What you will do:
Look below for the line that has "# 英国远游卡可以注册TG吗？[[TG💪+ @esim1088](https://t.me/s/esim1088)]". Set down the lines from there through the line that has "TG的注册机制要求用户输入有", exactly as written.

Provided data:
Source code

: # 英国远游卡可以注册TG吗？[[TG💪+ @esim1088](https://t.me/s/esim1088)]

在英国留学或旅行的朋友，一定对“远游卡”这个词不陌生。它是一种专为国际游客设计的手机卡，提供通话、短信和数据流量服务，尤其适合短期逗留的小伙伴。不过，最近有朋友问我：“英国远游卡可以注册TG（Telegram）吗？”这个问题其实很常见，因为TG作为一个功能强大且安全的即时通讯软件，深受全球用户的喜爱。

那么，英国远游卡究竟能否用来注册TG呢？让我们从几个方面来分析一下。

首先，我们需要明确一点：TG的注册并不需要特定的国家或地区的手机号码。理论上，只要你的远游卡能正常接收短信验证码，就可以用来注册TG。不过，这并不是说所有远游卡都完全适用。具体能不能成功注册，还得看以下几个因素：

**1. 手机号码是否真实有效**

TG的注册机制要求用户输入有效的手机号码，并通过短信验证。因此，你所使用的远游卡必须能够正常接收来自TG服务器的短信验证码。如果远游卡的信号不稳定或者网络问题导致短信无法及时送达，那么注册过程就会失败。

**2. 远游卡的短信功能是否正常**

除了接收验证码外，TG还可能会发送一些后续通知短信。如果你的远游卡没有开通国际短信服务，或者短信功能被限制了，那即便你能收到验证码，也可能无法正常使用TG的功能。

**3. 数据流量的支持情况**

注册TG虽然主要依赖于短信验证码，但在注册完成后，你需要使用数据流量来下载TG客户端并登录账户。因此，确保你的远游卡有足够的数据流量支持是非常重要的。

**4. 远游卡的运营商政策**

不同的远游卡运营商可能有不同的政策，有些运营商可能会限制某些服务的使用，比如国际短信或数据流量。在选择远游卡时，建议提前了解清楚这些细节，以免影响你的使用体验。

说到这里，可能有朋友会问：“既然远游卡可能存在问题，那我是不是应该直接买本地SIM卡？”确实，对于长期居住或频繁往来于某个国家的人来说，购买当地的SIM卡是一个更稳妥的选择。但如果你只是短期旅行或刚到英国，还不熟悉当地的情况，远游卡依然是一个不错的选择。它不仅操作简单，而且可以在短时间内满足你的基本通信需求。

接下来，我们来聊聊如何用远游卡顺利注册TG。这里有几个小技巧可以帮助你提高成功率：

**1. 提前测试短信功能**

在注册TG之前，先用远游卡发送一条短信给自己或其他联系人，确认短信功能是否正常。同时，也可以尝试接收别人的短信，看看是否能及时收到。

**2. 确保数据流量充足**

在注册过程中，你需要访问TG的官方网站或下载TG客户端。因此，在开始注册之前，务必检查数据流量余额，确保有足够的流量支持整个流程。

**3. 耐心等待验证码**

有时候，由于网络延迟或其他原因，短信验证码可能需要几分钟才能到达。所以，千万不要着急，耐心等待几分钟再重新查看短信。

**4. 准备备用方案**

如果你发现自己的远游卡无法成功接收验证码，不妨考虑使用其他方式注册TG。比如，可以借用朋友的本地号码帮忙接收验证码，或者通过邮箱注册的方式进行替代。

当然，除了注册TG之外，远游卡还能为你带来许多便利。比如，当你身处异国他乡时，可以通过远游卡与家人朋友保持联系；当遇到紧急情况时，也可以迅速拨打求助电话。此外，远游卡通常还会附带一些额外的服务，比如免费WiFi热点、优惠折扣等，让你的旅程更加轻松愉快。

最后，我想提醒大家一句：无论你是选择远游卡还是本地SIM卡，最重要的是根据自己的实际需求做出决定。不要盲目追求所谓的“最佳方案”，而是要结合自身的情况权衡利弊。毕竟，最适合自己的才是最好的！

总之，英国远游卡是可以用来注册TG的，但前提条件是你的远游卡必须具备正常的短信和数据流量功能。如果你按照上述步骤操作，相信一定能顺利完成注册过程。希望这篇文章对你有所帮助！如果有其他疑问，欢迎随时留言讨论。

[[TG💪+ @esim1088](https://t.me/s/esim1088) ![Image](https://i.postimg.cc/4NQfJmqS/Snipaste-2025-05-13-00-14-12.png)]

Solution to this problem:
: # 英国远游卡可以注册TG吗？[[TG💪+ @esim1088](https://t.me/s/esim1088)]

在英国留学或旅行的朋友，一定对“远游卡”这个词不陌生。它是一种专为国际游客设计的手机卡，提供通话、短信和数据流量服务，尤其适合短期逗留的小伙伴。不过，最近有朋友问我：“英国远游卡可以注册TG（Telegram）吗？”这个问题其实很常见，因为TG作为一个功能强大且安全的即时通讯软件，深受全球用户的喜爱。

那么，英国远游卡究竟能否用来注册TG呢？让我们从几个方面来分析一下。

首先，我们需要明确一点：TG的注册并不需要特定的国家或地区的手机号码。理论上，只要你的远游卡能正常接收短信验证码，就可以用来注册TG。不过，这并不是说所有远游卡都完全适用。具体能不能成功注册，还得看以下几个因素：

**1. 手机号码是否真实有效**

TG的注册机制要求用户输入有效的手机号码，并通过短信验证。因此，你所使用的远游卡必须能够正常接收来自TG服务器的短信验证码。如果远游卡的信号不稳定或者网络问题导致短信无法及时送达，那么注册过程就会失败。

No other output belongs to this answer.